Al Pacino’nun başrolünü oynadığı Scarface filminde canlandırdığı Tony Montana tam da böyle bir ortamda arkadaşına dönüp şöyle diyordu: “Sakin ol, bu adamlar bize iyilik yapmıyor!


Yayın Tarihi:

Kategori:


Yorumlar

11 yanıt

  1. Pazarlama Cadısı avatarı

    Marka tarafında olmak için eğitilmiş ancak öğrencilik döneminde dijital ajanslara kapılmış, pek çok büyük markaya blogları, web 2.0 dünyasını ve sosyal medyayı anlatmaya çalışmış biri olarak…Sosyal medya hala tam olarak ölçümlenemiyor. Internetin tam anlamıyla ölçümlendiği gerçeğinin karşısında sosyal medyayı kim nasıl ölçecek bilinmiyor. Konuşulan tüm ölçümleme mekanizmaları pozitif değerlendirmelere ait. Hiç mi negatif kriterler yok. Hiç mi değersiz içerik yok mesela? Bunun tam olarak cevabını alamayan markalar haklı olarak sadece pr değerini göze alıyorlar. Ancak eski yolların bile yeterince rahatsız edici olduğunun farkında olmadıklarından tamamen yabancı kaldıkları blog yazarlarna nasıl davranılır haberleri yok. Gazetelerden yazarları çağırmak gibi sanıyorlar. Listele, gönder, gelsinler yedir içir birer yazı yazsınlar tamam 🙂 Bir yazının sponsoru olmuş gibiler kısacası. Geçen sene uluslararası bir marka bloguma sponsor olmak istedi. Sebep toplamda 12 yazımda markalarının beğendiğim uygulamalarından bahsetmem, onları anlatmammış. Reddettim çünkü dili sivri bir insan olarak yarın yanlışlarını gördüğümde yazmaktan zevk alacağım.Son olarak da markaların kategorilere takmış olduğu. O kategorinin içindeyse gelsin. Ama bu adamlar kimdir, ne yazar, neleri sever. Hiç bir kişiselleştirmesi yok. Böyle bir duruşa kesinlikle destek veririm.

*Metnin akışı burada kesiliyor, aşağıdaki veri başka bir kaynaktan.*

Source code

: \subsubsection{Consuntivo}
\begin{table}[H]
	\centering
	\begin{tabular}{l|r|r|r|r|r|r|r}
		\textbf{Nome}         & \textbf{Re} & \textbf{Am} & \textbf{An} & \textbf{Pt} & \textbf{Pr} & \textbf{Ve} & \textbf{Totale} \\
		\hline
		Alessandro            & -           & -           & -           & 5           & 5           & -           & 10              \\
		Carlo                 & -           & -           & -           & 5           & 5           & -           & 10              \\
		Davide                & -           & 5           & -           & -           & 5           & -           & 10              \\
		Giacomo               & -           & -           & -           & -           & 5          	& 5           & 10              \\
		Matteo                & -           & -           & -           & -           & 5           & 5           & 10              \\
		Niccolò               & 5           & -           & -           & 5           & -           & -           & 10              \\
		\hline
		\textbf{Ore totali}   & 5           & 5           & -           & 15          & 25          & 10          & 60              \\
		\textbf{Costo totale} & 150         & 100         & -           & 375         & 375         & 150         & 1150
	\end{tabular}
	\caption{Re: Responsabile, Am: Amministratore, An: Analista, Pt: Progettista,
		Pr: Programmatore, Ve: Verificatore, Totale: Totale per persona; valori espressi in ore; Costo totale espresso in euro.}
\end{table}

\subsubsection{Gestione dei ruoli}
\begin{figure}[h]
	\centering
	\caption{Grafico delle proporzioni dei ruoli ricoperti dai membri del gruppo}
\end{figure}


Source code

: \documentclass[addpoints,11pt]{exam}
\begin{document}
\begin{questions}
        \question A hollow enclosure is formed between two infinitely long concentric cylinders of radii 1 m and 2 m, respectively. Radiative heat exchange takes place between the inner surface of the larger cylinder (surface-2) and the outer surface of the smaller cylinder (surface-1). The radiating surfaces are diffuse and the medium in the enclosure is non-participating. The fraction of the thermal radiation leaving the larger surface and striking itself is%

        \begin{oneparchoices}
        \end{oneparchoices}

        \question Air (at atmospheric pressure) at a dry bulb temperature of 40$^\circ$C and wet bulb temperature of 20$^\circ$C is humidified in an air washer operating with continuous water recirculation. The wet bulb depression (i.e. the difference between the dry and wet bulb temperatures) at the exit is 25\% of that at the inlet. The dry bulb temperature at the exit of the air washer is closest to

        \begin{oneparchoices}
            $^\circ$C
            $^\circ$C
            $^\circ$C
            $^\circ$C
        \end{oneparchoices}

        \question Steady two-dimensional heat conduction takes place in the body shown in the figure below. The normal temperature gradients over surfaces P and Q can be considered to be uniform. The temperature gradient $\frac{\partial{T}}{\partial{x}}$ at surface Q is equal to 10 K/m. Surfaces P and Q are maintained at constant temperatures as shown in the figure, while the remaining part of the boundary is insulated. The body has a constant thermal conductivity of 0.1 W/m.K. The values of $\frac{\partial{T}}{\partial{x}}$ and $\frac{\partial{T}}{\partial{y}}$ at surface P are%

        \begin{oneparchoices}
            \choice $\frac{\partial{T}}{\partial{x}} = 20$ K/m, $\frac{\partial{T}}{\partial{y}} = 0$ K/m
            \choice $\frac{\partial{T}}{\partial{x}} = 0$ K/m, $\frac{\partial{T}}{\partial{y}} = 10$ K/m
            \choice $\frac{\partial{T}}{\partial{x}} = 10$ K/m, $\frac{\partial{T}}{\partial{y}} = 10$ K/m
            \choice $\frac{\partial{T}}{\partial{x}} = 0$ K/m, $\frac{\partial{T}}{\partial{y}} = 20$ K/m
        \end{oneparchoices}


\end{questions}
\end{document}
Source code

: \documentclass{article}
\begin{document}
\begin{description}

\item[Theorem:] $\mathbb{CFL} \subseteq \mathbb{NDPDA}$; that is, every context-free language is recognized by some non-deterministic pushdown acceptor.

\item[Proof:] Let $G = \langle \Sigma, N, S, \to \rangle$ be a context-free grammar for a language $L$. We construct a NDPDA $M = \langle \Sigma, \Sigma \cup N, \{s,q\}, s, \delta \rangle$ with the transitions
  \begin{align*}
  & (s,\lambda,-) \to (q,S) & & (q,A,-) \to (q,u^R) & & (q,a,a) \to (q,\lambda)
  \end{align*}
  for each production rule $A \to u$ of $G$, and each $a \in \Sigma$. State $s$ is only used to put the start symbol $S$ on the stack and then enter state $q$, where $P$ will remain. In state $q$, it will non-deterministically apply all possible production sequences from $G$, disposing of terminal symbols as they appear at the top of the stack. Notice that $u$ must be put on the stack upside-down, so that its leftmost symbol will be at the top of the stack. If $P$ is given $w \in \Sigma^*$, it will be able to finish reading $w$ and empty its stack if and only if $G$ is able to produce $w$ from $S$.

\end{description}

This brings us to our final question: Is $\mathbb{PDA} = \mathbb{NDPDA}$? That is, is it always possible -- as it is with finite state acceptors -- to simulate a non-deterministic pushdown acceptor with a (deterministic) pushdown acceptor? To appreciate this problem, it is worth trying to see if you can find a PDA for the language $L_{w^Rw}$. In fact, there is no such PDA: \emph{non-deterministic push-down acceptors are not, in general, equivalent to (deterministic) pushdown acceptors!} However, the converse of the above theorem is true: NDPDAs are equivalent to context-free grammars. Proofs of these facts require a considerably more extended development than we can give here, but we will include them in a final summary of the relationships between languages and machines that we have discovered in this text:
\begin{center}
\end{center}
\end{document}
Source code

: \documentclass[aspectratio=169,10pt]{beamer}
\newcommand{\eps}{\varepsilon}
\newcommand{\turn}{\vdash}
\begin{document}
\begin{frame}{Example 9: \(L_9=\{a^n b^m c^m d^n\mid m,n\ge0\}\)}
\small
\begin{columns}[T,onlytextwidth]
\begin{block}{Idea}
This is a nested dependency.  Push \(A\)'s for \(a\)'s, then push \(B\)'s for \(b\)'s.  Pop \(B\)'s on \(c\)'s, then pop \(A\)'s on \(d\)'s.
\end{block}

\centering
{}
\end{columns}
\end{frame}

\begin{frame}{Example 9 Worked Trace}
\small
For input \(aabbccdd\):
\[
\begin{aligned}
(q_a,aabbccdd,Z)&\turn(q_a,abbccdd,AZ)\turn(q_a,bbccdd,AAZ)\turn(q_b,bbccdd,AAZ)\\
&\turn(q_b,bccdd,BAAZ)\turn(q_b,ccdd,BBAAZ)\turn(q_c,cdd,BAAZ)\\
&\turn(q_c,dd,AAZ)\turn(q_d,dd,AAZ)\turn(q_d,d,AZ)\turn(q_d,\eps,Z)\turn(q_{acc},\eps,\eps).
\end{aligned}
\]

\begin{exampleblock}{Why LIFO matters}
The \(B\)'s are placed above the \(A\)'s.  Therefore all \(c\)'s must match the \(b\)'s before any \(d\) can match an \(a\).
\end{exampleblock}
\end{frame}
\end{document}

  2. Melih Bayram Dede avatarı

    Merhaba Serdar Bey,

    Çok güzel bir konuya temas etmişsiniz.

    “gazeteci dediğin nedir, bir seyahat / toplantı ayarlarsın, eline de üç kuruşluk bir hediye tutuşturursun, oturur yazar” sözünü bazı meslektaşlarımız sayesinde hak ettiğimizi düşünüyorum. Medya steril bir sektör değil. Kimse bunun aksini iddia edemez.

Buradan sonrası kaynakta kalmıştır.